* _Records for processing_:

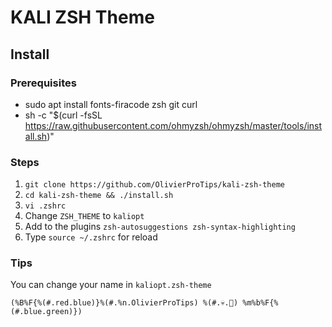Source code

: # KALI ZSH Theme 

## Install

### Prerequisites

* sudo apt install fonts-firacode zsh git curl
* sh -c "$(curl -fsSL https://raw.githubusercontent.com/ohmyzsh/ohmyzsh/master/tools/install.sh)"

### Steps

1. `git clone https://github.com/OlivierProTips/kali-zsh-theme`
2. `cd kali-zsh-theme && ./install.sh`
3. `vi .zshrc`
4. Change `ZSH_THEME` to `kaliopt`
5. Add to the plugins `zsh-autosuggestions zsh-syntax-highlighting`
6. Type `source ~/.zshrc` for reload

### Tips

You can change your name in `kaliopt.zsh-theme`

`(%B%F{%(#.red.blue)}%(#.%n.OlivierProTips) %(#.💀.) %m%b%F{%(#.blue.green)})`

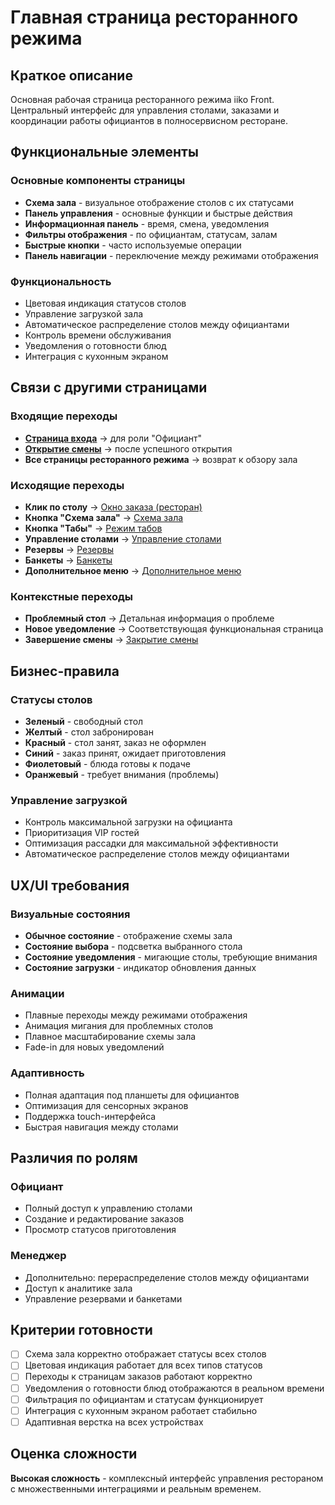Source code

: # Главная страница ресторанного режима

## Краткое описание

Основная рабочая страница ресторанного режима iiko Front. Центральный интерфейс для управления столами, заказами и координации работы официантов в полносервисном ресторане.

## Функциональные элементы

### Основные компоненты страницы

- **Схема зала** - визуальное отображение столов с их статусами
- **Панель управления** - основные функции и быстрые действия
- **Информационная панель** - время, смена, уведомления
- **Фильтры отображения** - по официантам, статусам, залам
- **Быстрые кнопки** - часто используемые операции
- **Панель навигации** - переключение между режимами отображения

### Функциональность

- Цветовая индикация статусов столов
- Управление загрузкой зала
- Автоматическое распределение столов между официантами
- Контроль времени обслуживания
- Уведомления о готовности блюд
- Интеграция с кухонным экраном

## Связи с другими страницами

### Входящие переходы

- **[Страница входа](./login.md)** → для роли "Официант"
- **[Открытие смены](./shift-open.md)** → после успешного открытия
- **Все страницы ресторанного режима** → возврат к обзору зала

### Исходящие переходы

- **Клик по столу** → [Окно заказа (ресторан)](./restaurant-order.md)
- **Кнопка "Схема зала"** → [Схема зала](./hall-scheme.md)
- **Кнопка "Табы"** → [Режим табов](./tabs-mode.md)
- **Управление столами** → [Управление столами](./table-management.md)
- **Резервы** → [Резервы](./reservations.md)
- **Банкеты** → [Банкеты](./banquets.md)
- **Дополнительное меню** → [Дополнительное меню](./additional-menu.md)

### Контекстные переходы

- **Проблемный стол** → Детальная информация о проблеме
- **Новое уведомление** → Соответствующая функциональная страница
- **Завершение смены** → [Закрытие смены](./shift-close.md)

## Бизнес-правила

### Статусы столов

- **Зеленый** - свободный стол
- **Желтый** - стол забронирован
- **Красный** - стол занят, заказ не оформлен
- **Синий** - заказ принят, ожидает приготовления
- **Фиолетовый** - блюда готовы к подаче
- **Оранжевый** - требует внимания (проблемы)

### Управление загрузкой

- Контроль максимальной загрузки на официанта
- Приоритизация VIP гостей
- Оптимизация рассадки для максимальной эффективности
- Автоматическое распределение столов между официантами

## UX/UI требования

### Визуальные состояния

- **Обычное состояние** - отображение схемы зала
- **Состояние выбора** - подсветка выбранного стола
- **Состояние уведомления** - мигающие столы, требующие внимания
- **Состояние загрузки** - индикатор обновления данных

### Анимации

- Плавные переходы между режимами отображения
- Анимация мигания для проблемных столов
- Плавное масштабирование схемы зала
- Fade-in для новых уведомлений

### Адаптивность

- Полная адаптация под планшеты для официантов
- Оптимизация для сенсорных экранов
- Поддержка touch-интерфейса
- Быстрая навигация между столами

## Различия по ролям

### Официант

- Полный доступ к управлению столами
- Создание и редактирование заказов
- Просмотр статусов приготовления

### Менеджер

- Дополнительно: перераспределение столов между официантами
- Доступ к аналитике зала
- Управление резервами и банкетами

## Критерии готовности

- [ ] Схема зала корректно отображает статусы всех столов
- [ ] Цветовая индикация работает для всех типов статусов
- [ ] Переходы к страницам заказов работают корректно
- [ ] Уведомления о готовности блюд отображаются в реальном времени
- [ ] Фильтрация по официантам и статусам функционирует
- [ ] Интеграция с кухонным экраном работает стабильно
- [ ] Адаптивная верстка на всех устройствах

## Оценка сложности

**Высокая сложность** - комплексный интерфейс управления рестораном с множественными интеграциями и реальным временем.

* _What you need to do_:
Every line that contains the string "максимальной" should be copied from the records.

* _Completed exercise_:
- Контроль максимальной загрузки на официанта
- Оптимизация рассадки для максимальной эффективности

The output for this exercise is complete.